WORK INSTRUCTIONS >>
Go through the entries below and work out how many lines include "tissue"; give only that number.

......

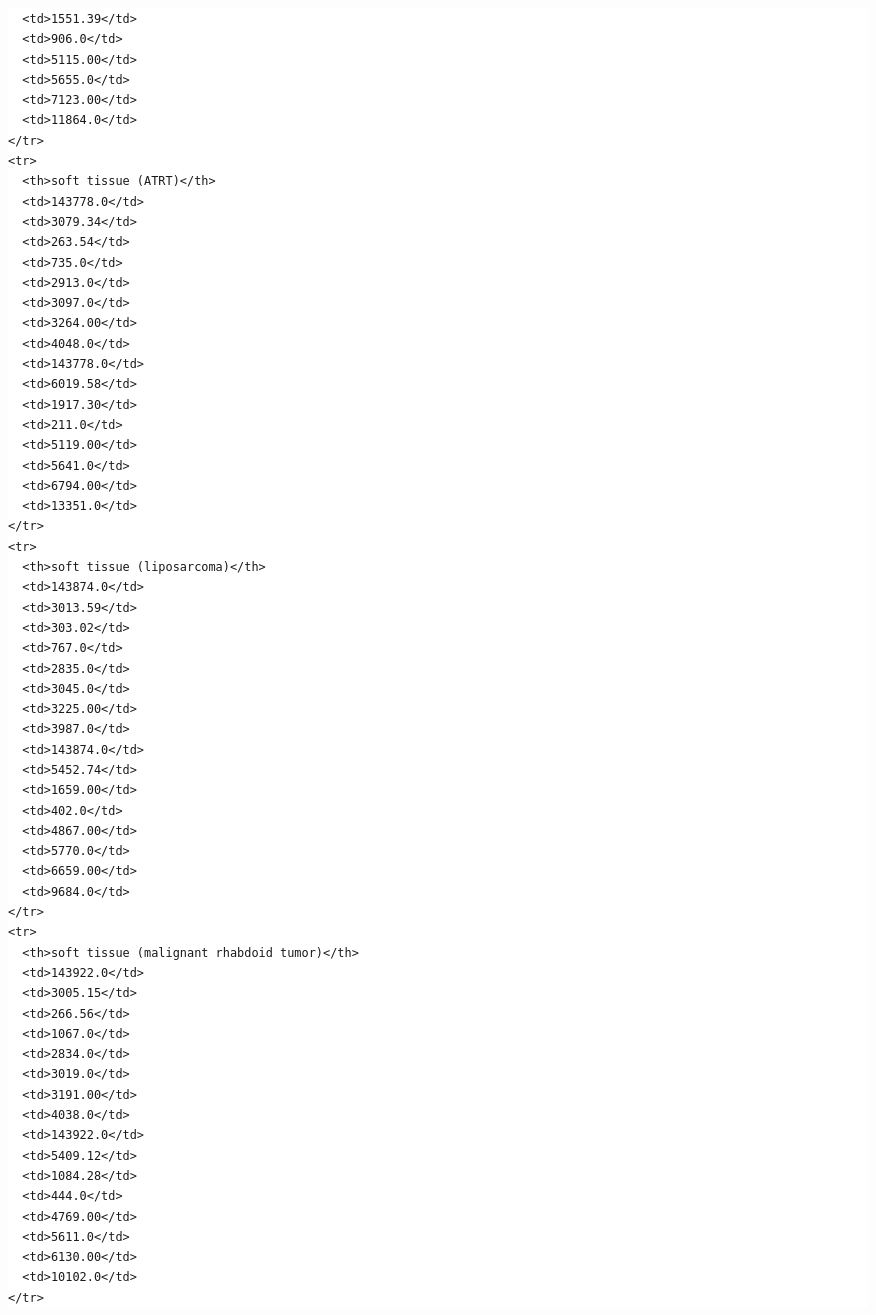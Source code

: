       <td>1551.39</td>
      <td>906.0</td>
      <td>5115.00</td>
      <td>5655.0</td>
      <td>7123.00</td>
      <td>11864.0</td>
    </tr>
    <tr>
      <th>soft tissue (ATRT)</th>
      <td>143778.0</td>
      <td>3079.34</td>
      <td>263.54</td>
      <td>735.0</td>
      <td>2913.0</td>
      <td>3097.0</td>
      <td>3264.00</td>
      <td>4048.0</td>
      <td>143778.0</td>
      <td>6019.58</td>
      <td>1917.30</td>
      <td>211.0</td>
      <td>5119.00</td>
      <td>5641.0</td>
      <td>6794.00</td>
      <td>13351.0</td>
    </tr>
    <tr>
      <th>soft tissue (liposarcoma)</th>
      <td>143874.0</td>
      <td>3013.59</td>
      <td>303.02</td>
      <td>767.0</td>
      <td>2835.0</td>
      <td>3045.0</td>
      <td>3225.00</td>
      <td>3987.0</td>
      <td>143874.0</td>
      <td>5452.74</td>
      <td>1659.00</td>
      <td>402.0</td>
      <td>4867.00</td>
      <td>5770.0</td>
      <td>6659.00</td>
      <td>9684.0</td>
    </tr>
    <tr>
      <th>soft tissue (malignant rhabdoid tumor)</th>
      <td>143922.0</td>
      <td>3005.15</td>
      <td>266.56</td>
      <td>1067.0</td>
      <td>2834.0</td>
      <td>3019.0</td>
      <td>3191.00</td>
      <td>4038.0</td>
      <td>143922.0</td>
      <td>5409.12</td>
      <td>1084.28</td>
      <td>444.0</td>
      <td>4769.00</td>
      <td>5611.0</td>
      <td>6130.00</td>
      <td>10102.0</td>
    </tr>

......

TASK SOLUTION >>
3